Originally Posted by
zookeeper
How does it boggle your mind? I have thought about it. You think about the following...a fictional analogy away from your industry.
Let's say that Oklahoma City had a tax on everything sold at, say, WalMart, of 10% and this is the national median, the norm. WalMart pays 10% of everything to OKC.
Tulsa decides to tax everything sold at WalMart at 1%. WalMart pays Tulsa 1% of all sales. This is NOT the median - NOT the norm.
On every $1,000.000.00 of sales, Walmart pays OKC (and most other cities) their 10% or.......... $100,000.00
But in Tulsa, on every $1,000.000.00 of sales, WalMart pays only $10,000
WalMart pays Tulsa $90,000.00 LESS than OKC and most all other cities.
On what planet is this fictional sweetheart deal with Tulsa NOT called a giveaway?

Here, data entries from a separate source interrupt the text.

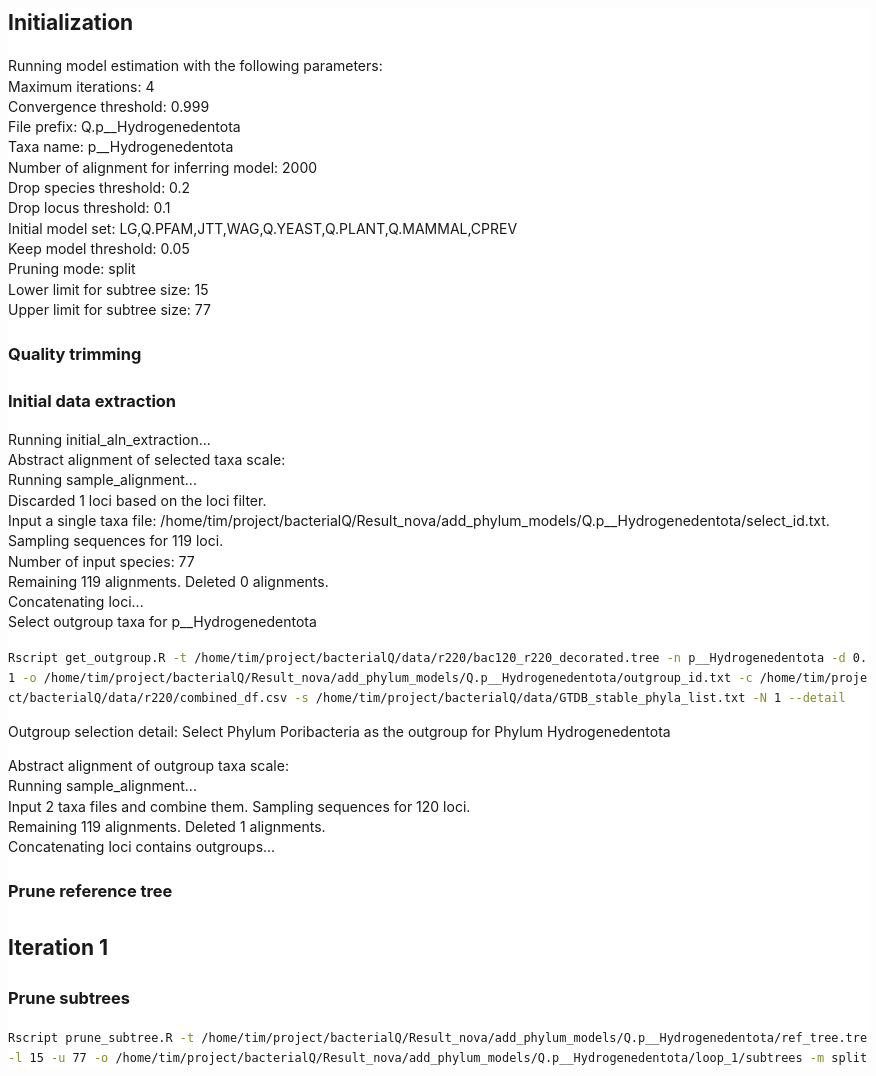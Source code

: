 ## Initialization  
Running model estimation with the following parameters:  
  Maximum iterations: 4  
  Convergence threshold: 0.999  
  File prefix: Q.p__Hydrogenedentota  
  Taxa name: p__Hydrogenedentota  
  Number of alignment for inferring model: 2000  
  Drop species threshold: 0.2  
  Drop locus threshold: 0.1  
  Initial model set: LG,Q.PFAM,JTT,WAG,Q.YEAST,Q.PLANT,Q.MAMMAL,CPREV  
  Keep model threshold: 0.05  
  Pruning mode: split  
  Lower limit for subtree size: 15  
  Upper limit for subtree size: 77  
### Quality trimming  
### Initial data extraction  
Running initial_aln_extraction...  
Abstract alignment of selected taxa scale:  
Running sample_alignment...  
Discarded 1 loci based on the loci filter.  
Input a single taxa file: /home/tim/project/bacterialQ/Result_nova/add_phylum_models/Q.p__Hydrogenedentota/select_id.txt. Sampling sequences for 119 loci.  
Number of input species: 77  
Remaining 119 alignments. Deleted 0 alignments.  
Concatenating loci...  
Select outgroup taxa for p__Hydrogenedentota  
```bash
Rscript get_outgroup.R -t /home/tim/project/bacterialQ/data/r220/bac120_r220_decorated.tree -n p__Hydrogenedentota -d 0.1 -o /home/tim/project/bacterialQ/Result_nova/add_phylum_models/Q.p__Hydrogenedentota/outgroup_id.txt -c /home/tim/project/bacterialQ/data/r220/combined_df.csv -s /home/tim/project/bacterialQ/data/GTDB_stable_phyla_list.txt -N 1 --detail
```
  
Outgroup selection detail: Select Phylum Poribacteria as the outgroup for Phylum Hydrogenedentota
  
Abstract alignment of outgroup taxa scale:  
Running sample_alignment...  
Input 2 taxa files and combine them. Sampling sequences for 120 loci.  
Remaining 119 alignments. Deleted 1 alignments.  
Concatenating loci contains outgroups...  
### Prune reference tree  

## Iteration 1  
### Prune subtrees  
```bash
Rscript prune_subtree.R -t /home/tim/project/bacterialQ/Result_nova/add_phylum_models/Q.p__Hydrogenedentota/ref_tree.tre -l 15 -u 77 -o /home/tim/project/bacterialQ/Result_nova/add_phylum_models/Q.p__Hydrogenedentota/loop_1/subtrees -m split
```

To further illustrate the fallacy of your logic. You argue the same in your support of the tax break. If it's not helpful, if it doesn't pad the bottom line of your energy company in Oklahoma, why the support for it to continue? Because it's money in the bank you don't have elsewhere. We can play with the semantics forever, but a sweetheart deal that amounts to a giveaway, a handout, a "subsidy", an "incentive", is what it is.